■ EXERCISE DIRECTIONS ■
Reproduce the data below line by line, from its first line to the line with "第二式中的 $(-y',x')$ 与切线 $(x',y')$ 点积为零，保证半径垂直切线；", both included, and nothing past that point.

■ Items from a data source ■
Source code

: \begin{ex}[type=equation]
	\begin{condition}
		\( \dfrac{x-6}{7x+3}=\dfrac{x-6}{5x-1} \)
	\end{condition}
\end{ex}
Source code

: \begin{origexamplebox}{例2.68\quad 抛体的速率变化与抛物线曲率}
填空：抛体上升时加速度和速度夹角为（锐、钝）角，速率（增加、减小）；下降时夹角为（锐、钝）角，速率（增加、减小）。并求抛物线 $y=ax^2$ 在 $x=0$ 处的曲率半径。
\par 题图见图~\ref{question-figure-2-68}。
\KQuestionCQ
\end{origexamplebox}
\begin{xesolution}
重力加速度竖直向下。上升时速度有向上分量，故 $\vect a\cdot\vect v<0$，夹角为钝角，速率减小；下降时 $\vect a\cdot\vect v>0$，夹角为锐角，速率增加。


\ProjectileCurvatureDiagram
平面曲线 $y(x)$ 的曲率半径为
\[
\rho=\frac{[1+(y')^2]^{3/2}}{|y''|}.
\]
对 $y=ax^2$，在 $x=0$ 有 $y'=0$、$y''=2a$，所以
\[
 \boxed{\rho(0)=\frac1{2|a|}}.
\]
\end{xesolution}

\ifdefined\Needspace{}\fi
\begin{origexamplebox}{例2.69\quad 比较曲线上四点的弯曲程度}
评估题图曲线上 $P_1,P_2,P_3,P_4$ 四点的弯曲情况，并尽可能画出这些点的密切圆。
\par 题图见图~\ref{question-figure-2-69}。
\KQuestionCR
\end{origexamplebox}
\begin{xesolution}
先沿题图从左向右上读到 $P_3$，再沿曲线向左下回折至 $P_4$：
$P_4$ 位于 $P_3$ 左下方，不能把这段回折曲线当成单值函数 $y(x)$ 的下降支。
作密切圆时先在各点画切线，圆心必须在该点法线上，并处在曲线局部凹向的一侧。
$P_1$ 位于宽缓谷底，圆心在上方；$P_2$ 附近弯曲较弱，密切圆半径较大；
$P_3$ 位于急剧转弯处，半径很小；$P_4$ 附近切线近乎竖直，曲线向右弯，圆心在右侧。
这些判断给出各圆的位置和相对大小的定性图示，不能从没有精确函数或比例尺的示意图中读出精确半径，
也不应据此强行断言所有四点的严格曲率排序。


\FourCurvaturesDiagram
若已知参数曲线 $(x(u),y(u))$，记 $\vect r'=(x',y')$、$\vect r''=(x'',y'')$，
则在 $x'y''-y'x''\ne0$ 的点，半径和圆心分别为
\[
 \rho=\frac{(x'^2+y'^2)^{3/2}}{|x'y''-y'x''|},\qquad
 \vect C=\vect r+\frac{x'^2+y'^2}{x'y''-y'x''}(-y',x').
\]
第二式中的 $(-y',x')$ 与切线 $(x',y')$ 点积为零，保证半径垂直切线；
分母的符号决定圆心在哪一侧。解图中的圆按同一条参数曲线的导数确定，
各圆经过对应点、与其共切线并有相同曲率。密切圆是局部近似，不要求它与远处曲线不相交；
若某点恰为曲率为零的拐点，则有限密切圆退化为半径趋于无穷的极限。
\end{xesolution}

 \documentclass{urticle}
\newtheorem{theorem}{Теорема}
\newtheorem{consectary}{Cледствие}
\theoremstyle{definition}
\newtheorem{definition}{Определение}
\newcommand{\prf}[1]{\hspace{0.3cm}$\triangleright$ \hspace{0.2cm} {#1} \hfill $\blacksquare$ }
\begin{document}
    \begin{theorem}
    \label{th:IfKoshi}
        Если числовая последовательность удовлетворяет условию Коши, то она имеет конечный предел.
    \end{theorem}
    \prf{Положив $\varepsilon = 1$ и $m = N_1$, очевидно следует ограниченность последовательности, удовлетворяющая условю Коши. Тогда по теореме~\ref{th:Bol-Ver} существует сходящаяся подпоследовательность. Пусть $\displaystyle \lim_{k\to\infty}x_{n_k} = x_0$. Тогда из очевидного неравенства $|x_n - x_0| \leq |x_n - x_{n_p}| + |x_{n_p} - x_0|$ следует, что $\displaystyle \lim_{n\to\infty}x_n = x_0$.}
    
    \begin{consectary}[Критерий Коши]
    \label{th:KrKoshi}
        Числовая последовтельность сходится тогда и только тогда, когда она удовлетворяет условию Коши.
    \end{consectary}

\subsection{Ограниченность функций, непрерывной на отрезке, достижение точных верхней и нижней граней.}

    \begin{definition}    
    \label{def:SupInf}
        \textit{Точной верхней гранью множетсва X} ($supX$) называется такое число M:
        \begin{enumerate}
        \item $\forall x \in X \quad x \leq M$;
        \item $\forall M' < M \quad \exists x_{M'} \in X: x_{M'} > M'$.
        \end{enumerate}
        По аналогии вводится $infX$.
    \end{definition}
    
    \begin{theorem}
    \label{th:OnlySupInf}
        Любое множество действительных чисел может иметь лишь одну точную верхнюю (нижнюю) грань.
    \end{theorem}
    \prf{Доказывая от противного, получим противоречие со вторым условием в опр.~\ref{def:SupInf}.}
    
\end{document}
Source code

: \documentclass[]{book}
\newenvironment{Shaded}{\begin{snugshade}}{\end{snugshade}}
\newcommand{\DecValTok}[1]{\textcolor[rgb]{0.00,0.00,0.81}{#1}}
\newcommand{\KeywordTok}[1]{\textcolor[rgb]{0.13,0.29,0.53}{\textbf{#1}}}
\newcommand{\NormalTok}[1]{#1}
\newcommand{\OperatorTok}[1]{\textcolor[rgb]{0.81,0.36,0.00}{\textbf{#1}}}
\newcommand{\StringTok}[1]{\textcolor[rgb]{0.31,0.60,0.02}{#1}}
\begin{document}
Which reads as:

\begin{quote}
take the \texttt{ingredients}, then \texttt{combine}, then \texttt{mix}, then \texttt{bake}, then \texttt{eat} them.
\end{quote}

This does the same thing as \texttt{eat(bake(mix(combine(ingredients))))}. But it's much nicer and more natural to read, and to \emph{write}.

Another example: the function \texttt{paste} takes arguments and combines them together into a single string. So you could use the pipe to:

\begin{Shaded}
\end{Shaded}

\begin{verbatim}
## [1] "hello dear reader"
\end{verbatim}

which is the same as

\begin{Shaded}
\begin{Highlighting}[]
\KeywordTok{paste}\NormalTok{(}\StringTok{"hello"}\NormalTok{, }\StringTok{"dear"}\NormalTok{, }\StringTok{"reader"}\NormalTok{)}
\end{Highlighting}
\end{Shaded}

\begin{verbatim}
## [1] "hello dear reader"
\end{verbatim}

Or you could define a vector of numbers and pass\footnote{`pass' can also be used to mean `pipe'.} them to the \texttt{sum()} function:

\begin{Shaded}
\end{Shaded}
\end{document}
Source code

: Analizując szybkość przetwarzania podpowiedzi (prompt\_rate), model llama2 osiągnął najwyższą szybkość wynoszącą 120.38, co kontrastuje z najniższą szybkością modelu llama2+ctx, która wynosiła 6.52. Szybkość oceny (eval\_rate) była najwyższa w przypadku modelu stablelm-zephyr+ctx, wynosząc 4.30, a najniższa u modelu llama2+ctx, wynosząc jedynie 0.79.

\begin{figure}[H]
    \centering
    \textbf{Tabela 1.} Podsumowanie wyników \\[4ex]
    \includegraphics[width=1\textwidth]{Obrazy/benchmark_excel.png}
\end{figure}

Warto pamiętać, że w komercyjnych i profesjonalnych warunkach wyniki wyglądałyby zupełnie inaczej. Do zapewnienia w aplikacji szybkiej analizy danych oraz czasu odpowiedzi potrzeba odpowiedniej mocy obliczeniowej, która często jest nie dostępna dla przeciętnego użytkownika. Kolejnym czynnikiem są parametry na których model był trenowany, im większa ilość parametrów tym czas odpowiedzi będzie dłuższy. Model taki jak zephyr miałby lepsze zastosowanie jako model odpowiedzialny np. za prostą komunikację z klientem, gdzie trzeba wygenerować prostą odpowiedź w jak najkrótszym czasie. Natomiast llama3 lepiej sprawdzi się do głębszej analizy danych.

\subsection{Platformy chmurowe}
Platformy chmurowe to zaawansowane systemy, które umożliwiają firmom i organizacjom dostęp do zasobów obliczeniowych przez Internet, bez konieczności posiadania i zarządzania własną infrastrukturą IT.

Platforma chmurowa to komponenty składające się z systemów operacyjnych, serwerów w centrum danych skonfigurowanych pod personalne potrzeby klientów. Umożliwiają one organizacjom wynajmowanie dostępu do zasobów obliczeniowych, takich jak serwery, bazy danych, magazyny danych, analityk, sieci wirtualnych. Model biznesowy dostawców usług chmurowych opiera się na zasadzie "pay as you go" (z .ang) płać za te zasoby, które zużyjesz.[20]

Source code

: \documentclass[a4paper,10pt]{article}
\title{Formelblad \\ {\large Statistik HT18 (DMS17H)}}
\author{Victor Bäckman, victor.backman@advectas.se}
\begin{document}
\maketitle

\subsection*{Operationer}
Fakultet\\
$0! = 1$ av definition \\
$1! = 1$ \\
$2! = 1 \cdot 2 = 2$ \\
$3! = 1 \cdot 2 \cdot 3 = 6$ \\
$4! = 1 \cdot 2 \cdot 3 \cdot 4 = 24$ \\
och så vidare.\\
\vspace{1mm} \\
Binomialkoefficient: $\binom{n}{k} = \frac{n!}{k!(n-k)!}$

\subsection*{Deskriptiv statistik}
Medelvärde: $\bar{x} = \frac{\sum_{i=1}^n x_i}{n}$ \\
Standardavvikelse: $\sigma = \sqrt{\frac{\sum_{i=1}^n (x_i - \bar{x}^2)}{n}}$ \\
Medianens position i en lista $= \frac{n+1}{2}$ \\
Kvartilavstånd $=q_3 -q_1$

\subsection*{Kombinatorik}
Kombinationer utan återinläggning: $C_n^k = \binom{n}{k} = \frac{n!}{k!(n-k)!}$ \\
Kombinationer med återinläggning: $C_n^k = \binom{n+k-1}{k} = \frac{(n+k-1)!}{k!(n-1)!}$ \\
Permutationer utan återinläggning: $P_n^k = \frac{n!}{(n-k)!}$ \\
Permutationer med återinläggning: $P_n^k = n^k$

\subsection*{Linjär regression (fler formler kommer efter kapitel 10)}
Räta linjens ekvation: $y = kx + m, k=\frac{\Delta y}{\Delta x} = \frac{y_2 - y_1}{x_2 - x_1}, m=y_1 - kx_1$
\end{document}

■ OUTPUT OF THE EXERCISE ■
Source code

: \begin{ex}[type=equation]
	\begin{condition}
		\( \dfrac{x-6}{7x+3}=\dfrac{x-6}{5x-1} \)
	\end{condition}
\end{ex}
Source code

: \begin{origexamplebox}{例2.68\quad 抛体的速率变化与抛物线曲率}
填空：抛体上升时加速度和速度夹角为（锐、钝）角，速率（增加、减小）；下降时夹角为（锐、钝）角，速率（增加、减小）。并求抛物线 $y=ax^2$ 在 $x=0$ 处的曲率半径。
\par 题图见图~\ref{question-figure-2-68}。
\KQuestionCQ
\end{origexamplebox}
\begin{xesolution}
重力加速度竖直向下。上升时速度有向上分量，故 $\vect a\cdot\vect v<0$，夹角为钝角，速率减小；下降时 $\vect a\cdot\vect v>0$，夹角为锐角，速率增加。


\ProjectileCurvatureDiagram
平面曲线 $y(x)$ 的曲率半径为
\[
\rho=\frac{[1+(y')^2]^{3/2}}{|y''|}.
\]
对 $y=ax^2$，在 $x=0$ 有 $y'=0$、$y''=2a$，所以
\[
 \boxed{\rho(0)=\frac1{2|a|}}.
\]
\end{xesolution}

\ifdefined\Needspace{}\fi
\begin{origexamplebox}{例2.69\quad 比较曲线上四点的弯曲程度}
评估题图曲线上 $P_1,P_2,P_3,P_4$ 四点的弯曲情况，并尽可能画出这些点的密切圆。
\par 题图见图~\ref{question-figure-2-69}。
\KQuestionCR
\end{origexamplebox}
\begin{xesolution}
先沿题图从左向右上读到 $P_3$，再沿曲线向左下回折至 $P_4$：
$P_4$ 位于 $P_3$ 左下方，不能把这段回折曲线当成单值函数 $y(x)$ 的下降支。
作密切圆时先在各点画切线，圆心必须在该点法线上，并处在曲线局部凹向的一侧。
$P_1$ 位于宽缓谷底，圆心在上方；$P_2$ 附近弯曲较弱，密切圆半径较大；
$P_3$ 位于急剧转弯处，半径很小；$P_4$ 附近切线近乎竖直，曲线向右弯，圆心在右侧。
这些判断给出各圆的位置和相对大小的定性图示，不能从没有精确函数或比例尺的示意图中读出精确半径，
也不应据此强行断言所有四点的严格曲率排序。


\FourCurvaturesDiagram
若已知参数曲线 $(x(u),y(u))$，记 $\vect r'=(x',y')$、$\vect r''=(x'',y'')$，
则在 $x'y''-y'x''\ne0$ 的点，半径和圆心分别为
\[
 \rho=\frac{(x'^2+y'^2)^{3/2}}{|x'y''-y'x''|},\qquad
 \vect C=\vect r+\frac{x'^2+y'^2}{x'y''-y'x''}(-y',x').
\]
第二式中的 $(-y',x')$ 与切线 $(x',y')$ 点积为零，保证半径垂直切线；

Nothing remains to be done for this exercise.